> _TASK_
The full set of entries below needs to be written out exactly.

Top of PROVIDED INFORMATION

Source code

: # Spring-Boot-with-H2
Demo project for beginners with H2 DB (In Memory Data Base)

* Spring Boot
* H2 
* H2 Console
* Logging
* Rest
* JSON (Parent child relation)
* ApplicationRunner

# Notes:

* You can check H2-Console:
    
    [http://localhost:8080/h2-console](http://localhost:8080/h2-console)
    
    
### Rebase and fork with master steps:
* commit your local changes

Bottom of PROVIDED INFORMATION

> _ANSWER TO THIS EXERCISE_
Source code

: # Spring-Boot-with-H2
Demo project for beginners with H2 DB (In Memory Data Base)

* Spring Boot
* H2 
* H2 Console
* Logging
* Rest
* JSON (Parent child relation)
* ApplicationRunner

# Notes:

* You can check H2-Console:
    
    [http://localhost:8080/h2-console](http://localhost:8080/h2-console)
    
    
### Rebase and fork with master steps:
* commit your local changes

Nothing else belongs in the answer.